ASSIGNMENT: A bare number is the expected answer: the count of lines in the records that contain the word "stable".

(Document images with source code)
◆ ◆ ◆ ◆

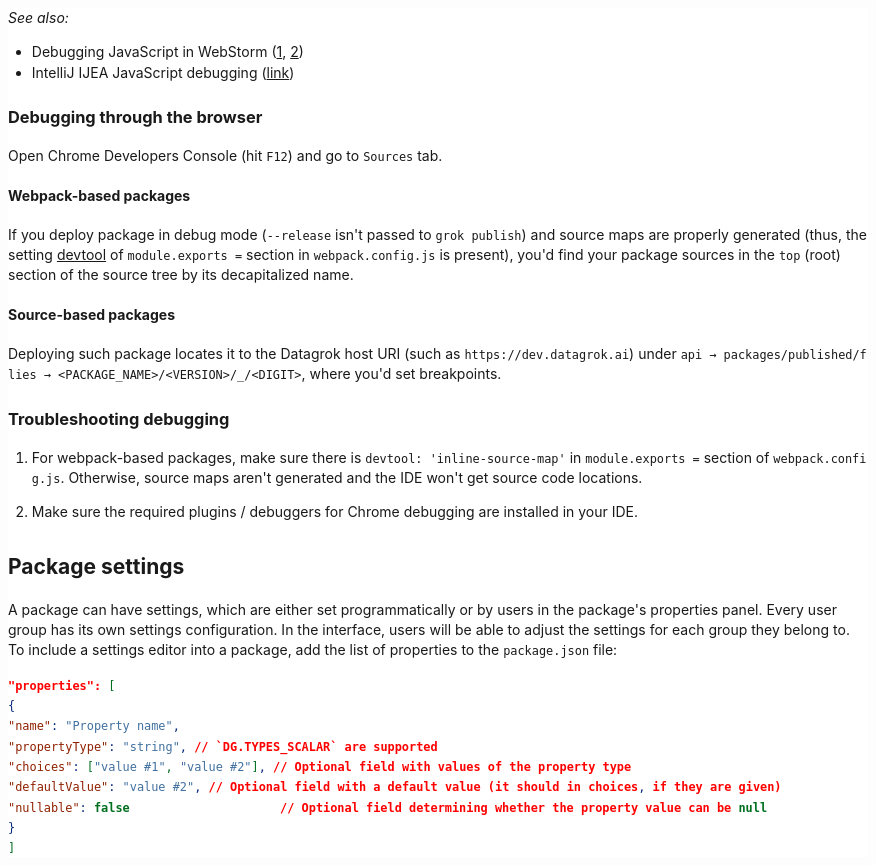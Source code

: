 _See also:_

* Debugging JavaScript in WebStorm ([1](https://www.youtube.com/watch?v=Qcqnmle6Wu8),
  [2](https://www.youtube.com/watch?v=YNNDMpoGV0w))
* IntelliJ IJEA JavaScript debugging ([link](https://www.jetbrains.com/help/idea/debugging-javascript-in-chrome.html))

### Debugging through the browser

Open Chrome Developers Console (hit `F12`) and go to `Sources` tab.

#### Webpack-based packages

If you deploy package in debug mode (`--release` isn't passed to `grok publish`) and source maps are properly
generated (thus, the setting [devtool](https://webpack.js.org/configuration/devtool/) of
`module.exports =` section in `webpack.config.js` is present), you'd find your package sources in the `top` (root)
section of the source tree by its decapitalized name.

#### Source-based packages

Deploying such package locates it to the Datagrok host URI (such as `https://dev.datagrok.ai`) under
`api → packages/published/flies → <PACKAGE_NAME>/<VERSION>/_/<DIGIT>`, where you'd set breakpoints.

### Troubleshooting debugging

1. For webpack-based packages, make sure there is `devtool: 'inline-source-map'` in `module.exports =` section of
   `webpack.config.js`. Otherwise, source maps aren't generated and the IDE won't get source code locations.

2. Make sure the required plugins / debuggers for Chrome debugging are installed in your IDE.

## Package settings

A package can have settings, which are either set programmatically or by users in the package's properties panel. Every
user group has its own settings configuration. In the interface, users will be able to adjust the settings for each
group they belong to. To include a settings editor into a package, add the list of properties to the `package.json`
file:

```json
"properties": [
{
"name": "Property name",
"propertyType": "string", // `DG.TYPES_SCALAR` are supported
"choices": ["value #1", "value #2"], // Optional field with values of the property type
"defaultValue": "value #2", // Optional field with a default value (it should in choices, if they are given)
"nullable": false                     // Optional field determining whether the property value can be null
}
]
```
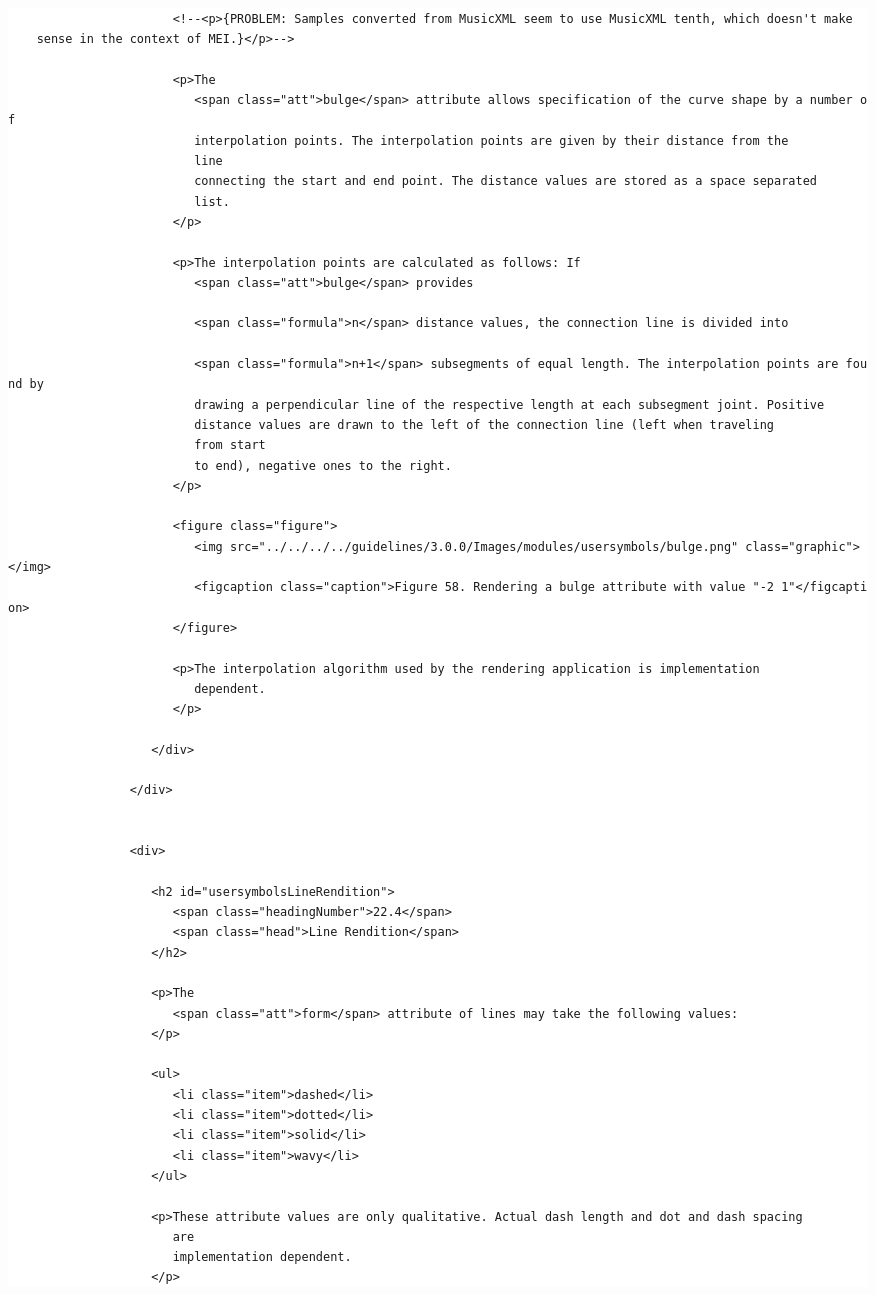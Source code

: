                            
                           <!--<p>{PROBLEM: Samples converted from MusicXML seem to use MusicXML tenth, which doesn't make
        sense in the context of MEI.}</p>-->
                           
                           <p>The 
                              <span class="att">bulge</span> attribute allows specification of the curve shape by a number of
                              interpolation points. The interpolation points are given by their distance from the
                              line
                              connecting the start and end point. The distance values are stored as a space separated
                              list.
                           </p>
                           
                           <p>The interpolation points are calculated as follows: If 
                              <span class="att">bulge</span> provides
                              
                              <span class="formula">n</span> distance values, the connection line is divided into
                              
                              <span class="formula">n+1</span> subsegments of equal length. The interpolation points are found by
                              drawing a perpendicular line of the respective length at each subsegment joint. Positive
                              distance values are drawn to the left of the connection line (left when traveling
                              from start
                              to end), negative ones to the right.
                           </p>
                           
                           <figure class="figure">
                              <img src="../../../../guidelines/3.0.0/Images/modules/usersymbols/bulge.png" class="graphic"></img>
                              <figcaption class="caption">Figure 58. Rendering a bulge attribute with value "-2 1"</figcaption>
                           </figure>
                           
                           <p>The interpolation algorithm used by the rendering application is implementation
                              dependent.
                           </p>
                           
                        </div>
                        
                     </div>
                     
                     
                     <div>
                        
                        <h2 id="usersymbolsLineRendition">
                           <span class="headingNumber">22.4</span>
                           <span class="head">Line Rendition</span>
                        </h2>
                        
                        <p>The 
                           <span class="att">form</span> attribute of lines may take the following values:
                        </p>
                        
                        <ul>
                           <li class="item">dashed</li>
                           <li class="item">dotted</li>
                           <li class="item">solid</li>
                           <li class="item">wavy</li>
                        </ul>
                        
                        <p>These attribute values are only qualitative. Actual dash length and dot and dash spacing
                           are
                           implementation dependent.
                        </p>
                        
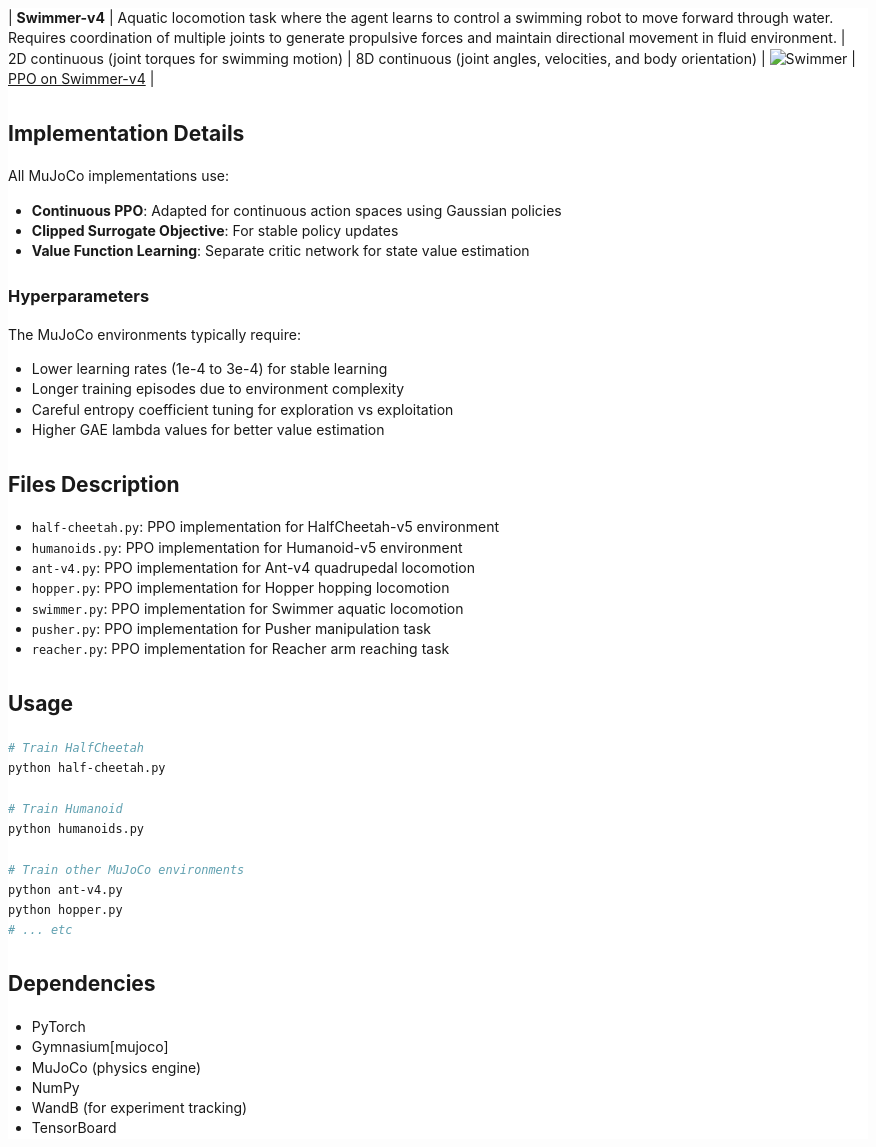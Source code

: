 | **Swimmer-v4** | Aquatic locomotion task where the agent learns to control a swimming robot to move forward through water. Requires coordination of multiple joints to generate propulsive forces and maintain directional movement in fluid environment. | 2D continuous (joint torques for swimming motion) | 8D continuous (joint angles, velocities, and body orientation) | ![Swimmer](https://raw.githubusercontent.com/YuvrajSingh-mist/Reinforcement-Learning/master/PPO/MuJoCo/images/swimmer.gif) | [PPO on Swimmer-v4](https://wandb.ai/rentio/cleanRL/reports/Swimmer-V4-PPO--VmlldzoxMzU1NDEyMA?accessToken=0k2daj964kvs5xdgugt05dx7ssgxlmhxo8y1n0c4uaa1o9w7yo3x0bq7vrnp7sh4) |

## Implementation Details

All MuJoCo implementations use:
- **Continuous PPO**: Adapted for continuous action spaces using Gaussian policies
- **Clipped Surrogate Objective**: For stable policy updates
- **Value Function Learning**: Separate critic network for state value estimation

### Hyperparameters
The MuJoCo environments typically require:
- Lower learning rates (1e-4 to 3e-4) for stable learning
- Longer training episodes due to environment complexity
- Careful entropy coefficient tuning for exploration vs exploitation
- Higher GAE lambda values for better value estimation

## Files Description

- `half-cheetah.py`: PPO implementation for HalfCheetah-v5 environment
- `humanoids.py`: PPO implementation for Humanoid-v5 environment
- `ant-v4.py`: PPO implementation for Ant-v4 quadrupedal locomotion
- `hopper.py`: PPO implementation for Hopper hopping locomotion
- `swimmer.py`: PPO implementation for Swimmer aquatic locomotion
- `pusher.py`: PPO implementation for Pusher manipulation task
- `reacher.py`: PPO implementation for Reacher arm reaching task

## Usage

```bash
# Train HalfCheetah
python half-cheetah.py

# Train Humanoid
python humanoids.py

# Train other MuJoCo environments
python ant-v4.py
python hopper.py
# ... etc
```

## Dependencies

- PyTorch
- Gymnasium[mujoco]
- MuJoCo (physics engine)
- NumPy
- WandB (for experiment tracking)
- TensorBoard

◆ ◆ ◆ ◆

ANSWER SPACE: 2